Start of INFORMATION PROVIDED

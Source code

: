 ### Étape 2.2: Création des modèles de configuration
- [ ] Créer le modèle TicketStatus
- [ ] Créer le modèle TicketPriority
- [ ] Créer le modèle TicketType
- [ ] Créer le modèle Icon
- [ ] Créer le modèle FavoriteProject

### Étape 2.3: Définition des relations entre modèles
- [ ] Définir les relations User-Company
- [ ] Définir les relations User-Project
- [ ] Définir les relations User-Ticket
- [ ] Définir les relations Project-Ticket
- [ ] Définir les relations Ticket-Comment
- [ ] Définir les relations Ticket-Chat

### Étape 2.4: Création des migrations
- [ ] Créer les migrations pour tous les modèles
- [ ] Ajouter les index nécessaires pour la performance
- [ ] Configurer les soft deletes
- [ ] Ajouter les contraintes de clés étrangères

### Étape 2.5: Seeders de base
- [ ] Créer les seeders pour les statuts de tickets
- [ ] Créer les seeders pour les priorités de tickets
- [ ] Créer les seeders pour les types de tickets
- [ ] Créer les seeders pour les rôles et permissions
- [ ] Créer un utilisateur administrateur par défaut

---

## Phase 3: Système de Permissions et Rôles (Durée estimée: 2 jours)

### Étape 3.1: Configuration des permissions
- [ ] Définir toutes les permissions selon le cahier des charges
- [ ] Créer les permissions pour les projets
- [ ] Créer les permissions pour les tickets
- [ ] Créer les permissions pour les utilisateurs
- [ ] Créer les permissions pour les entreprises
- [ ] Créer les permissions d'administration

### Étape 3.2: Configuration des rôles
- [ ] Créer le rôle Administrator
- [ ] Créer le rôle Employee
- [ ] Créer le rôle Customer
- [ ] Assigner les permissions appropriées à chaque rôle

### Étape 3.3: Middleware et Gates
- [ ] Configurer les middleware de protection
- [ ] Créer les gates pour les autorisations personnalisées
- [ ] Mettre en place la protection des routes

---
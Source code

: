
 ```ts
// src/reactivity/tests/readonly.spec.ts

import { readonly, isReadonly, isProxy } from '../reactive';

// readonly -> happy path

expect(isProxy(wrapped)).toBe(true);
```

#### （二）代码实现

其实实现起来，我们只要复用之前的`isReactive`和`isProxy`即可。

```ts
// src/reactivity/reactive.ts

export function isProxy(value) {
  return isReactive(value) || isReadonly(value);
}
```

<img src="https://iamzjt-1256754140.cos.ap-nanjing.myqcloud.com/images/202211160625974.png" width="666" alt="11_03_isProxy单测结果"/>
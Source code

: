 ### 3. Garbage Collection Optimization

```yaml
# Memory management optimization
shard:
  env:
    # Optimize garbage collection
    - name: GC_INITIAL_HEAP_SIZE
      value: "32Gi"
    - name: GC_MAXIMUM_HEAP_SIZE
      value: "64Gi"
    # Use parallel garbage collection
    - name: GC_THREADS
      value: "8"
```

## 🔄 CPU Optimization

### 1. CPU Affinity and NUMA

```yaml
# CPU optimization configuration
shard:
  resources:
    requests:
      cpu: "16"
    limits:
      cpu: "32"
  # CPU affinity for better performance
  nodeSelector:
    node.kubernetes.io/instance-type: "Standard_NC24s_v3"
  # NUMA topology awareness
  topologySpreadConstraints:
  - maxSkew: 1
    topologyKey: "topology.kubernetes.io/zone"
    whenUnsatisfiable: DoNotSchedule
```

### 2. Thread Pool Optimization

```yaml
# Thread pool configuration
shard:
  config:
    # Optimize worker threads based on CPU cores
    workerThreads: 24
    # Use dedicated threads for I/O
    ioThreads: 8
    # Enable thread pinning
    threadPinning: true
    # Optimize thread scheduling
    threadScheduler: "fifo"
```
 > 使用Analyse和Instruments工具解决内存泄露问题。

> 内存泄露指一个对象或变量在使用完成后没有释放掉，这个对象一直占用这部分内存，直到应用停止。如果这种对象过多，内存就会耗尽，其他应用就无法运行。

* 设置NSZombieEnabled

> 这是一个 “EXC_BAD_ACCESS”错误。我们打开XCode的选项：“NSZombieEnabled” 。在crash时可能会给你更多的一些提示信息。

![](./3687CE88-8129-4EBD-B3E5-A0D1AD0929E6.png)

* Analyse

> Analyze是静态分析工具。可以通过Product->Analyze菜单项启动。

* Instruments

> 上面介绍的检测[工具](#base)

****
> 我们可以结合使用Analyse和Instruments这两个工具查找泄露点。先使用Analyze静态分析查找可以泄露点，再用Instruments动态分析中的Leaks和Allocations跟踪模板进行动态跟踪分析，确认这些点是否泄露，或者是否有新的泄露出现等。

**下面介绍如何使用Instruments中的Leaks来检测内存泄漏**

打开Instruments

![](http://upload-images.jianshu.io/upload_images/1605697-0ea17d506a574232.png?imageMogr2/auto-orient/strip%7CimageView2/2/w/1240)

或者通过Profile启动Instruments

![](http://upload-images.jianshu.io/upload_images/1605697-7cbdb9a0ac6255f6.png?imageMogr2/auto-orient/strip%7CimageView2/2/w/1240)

End of INFORMATION PROVIDED

--- GOAL OF THE EXERCISE ---
Copy the full listing word for word.

--- RESULT OF THE TASK ---
Source code

: ### Étape 2.2: Création des modèles de configuration
- [ ] Créer le modèle TicketStatus
- [ ] Créer le modèle TicketPriority
- [ ] Créer le modèle TicketType
- [ ] Créer le modèle Icon
- [ ] Créer le modèle FavoriteProject

### Étape 2.3: Définition des relations entre modèles
- [ ] Définir les relations User-Company
- [ ] Définir les relations User-Project
- [ ] Définir les relations User-Ticket
- [ ] Définir les relations Project-Ticket
- [ ] Définir les relations Ticket-Comment
- [ ] Définir les relations Ticket-Chat

### Étape 2.4: Création des migrations
- [ ] Créer les migrations pour tous les modèles
- [ ] Ajouter les index nécessaires pour la performance
- [ ] Configurer les soft deletes
- [ ] Ajouter les contraintes de clés étrangères

### Étape 2.5: Seeders de base
- [ ] Créer les seeders pour les statuts de tickets
- [ ] Créer les seeders pour les priorités de tickets
- [ ] Créer les seeders pour les types de tickets
- [ ] Créer les seeders pour les rôles et permissions
- [ ] Créer un utilisateur administrateur par défaut

---

## Phase 3: Système de Permissions et Rôles (Durée estimée: 2 jours)

### Étape 3.1: Configuration des permissions
- [ ] Définir toutes les permissions selon le cahier des charges
- [ ] Créer les permissions pour les projets
- [ ] Créer les permissions pour les tickets
- [ ] Créer les permissions pour les utilisateurs
- [ ] Créer les permissions pour les entreprises
- [ ] Créer les permissions d'administration

### Étape 3.2: Configuration des rôles
- [ ] Créer le rôle Administrator
- [ ] Créer le rôle Employee
- [ ] Créer le rôle Customer
- [ ] Assigner les permissions appropriées à chaque rôle

### Étape 3.3: Middleware et Gates
- [ ] Configurer les middleware de protection
- [ ] Créer les gates pour les autorisations personnalisées
- [ ] Mettre en place la protection des routes

---
Source code

:
 ```ts
// src/reactivity/tests/readonly.spec.ts

import { readonly, isReadonly, isProxy } from '../reactive';

// readonly -> happy path

expect(isProxy(wrapped)).toBe(true);
```

#### （二）代码实现

其实实现起来，我们只要复用之前的`isReactive`和`isProxy`即可。

```ts
// src/reactivity/reactive.ts

export function isProxy(value) {
  return isReactive(value) || isReadonly(value);
}
```

<img src="https://iamzjt-1256754140.cos.ap-nanjing.myqcloud.com/images/202211160625974.png" width="666" alt="11_03_isProxy单测结果"/>
Source code

: ### 3. Garbage Collection Optimization

```yaml
# Memory management optimization
shard:
  env:
    # Optimize garbage collection
    - name: GC_INITIAL_HEAP_SIZE
      value: "32Gi"
    - name: GC_MAXIMUM_HEAP_SIZE
      value: "64Gi"
    # Use parallel garbage collection
    - name: GC_THREADS
      value: "8"
```

## 🔄 CPU Optimization

### 1. CPU Affinity and NUMA

```yaml
# CPU optimization configuration
shard:
  resources:
    requests:
      cpu: "16"
    limits:
      cpu: "32"
  # CPU affinity for better performance
  nodeSelector:
    node.kubernetes.io/instance-type: "Standard_NC24s_v3"
  # NUMA topology awareness
  topologySpreadConstraints:
  - maxSkew: 1
    topologyKey: "topology.kubernetes.io/zone"
    whenUnsatisfiable: DoNotSchedule
```

### 2. Thread Pool Optimization

```yaml
# Thread pool configuration
shard:
  config:
    # Optimize worker threads based on CPU cores
    workerThreads: 24
    # Use dedicated threads for I/O
    ioThreads: 8
    # Enable thread pinning
    threadPinning: true
    # Optimize thread scheduling
    threadScheduler: "fifo"
```
 > 使用Analyse和Instruments工具解决内存泄露问题。

> 内存泄露指一个对象或变量在使用完成后没有释放掉，这个对象一直占用这部分内存，直到应用停止。如果这种对象过多，内存就会耗尽，其他应用就无法运行。

* 设置NSZombieEnabled

> 这是一个 “EXC_BAD_ACCESS”错误。我们打开XCode的选项：“NSZombieEnabled” 。在crash时可能会给你更多的一些提示信息。

![](./3687CE88-8129-4EBD-B3E5-A0D1AD0929E6.png)

* Analyse

> Analyze是静态分析工具。可以通过Product->Analyze菜单项启动。

* Instruments

> 上面介绍的检测[工具](#base)

****
> 我们可以结合使用Analyse和Instruments这两个工具查找泄露点。先使用Analyze静态分析查找可以泄露点，再用Instruments动态分析中的Leaks和Allocations跟踪模板进行动态跟踪分析，确认这些点是否泄露，或者是否有新的泄露出现等。

**下面介绍如何使用Instruments中的Leaks来检测内存泄漏**

打开Instruments

![](http://upload-images.jianshu.io/upload_images/1605697-0ea17d506a574232.png?imageMogr2/auto-orient/strip%7CimageView2/2/w/1240)

或者通过Profile启动Instruments

![](http://upload-images.jianshu.io/upload_images/1605697-7cbdb9a0ac6255f6.png?imageMogr2/auto-orient/strip%7CimageView2/2/w/1240)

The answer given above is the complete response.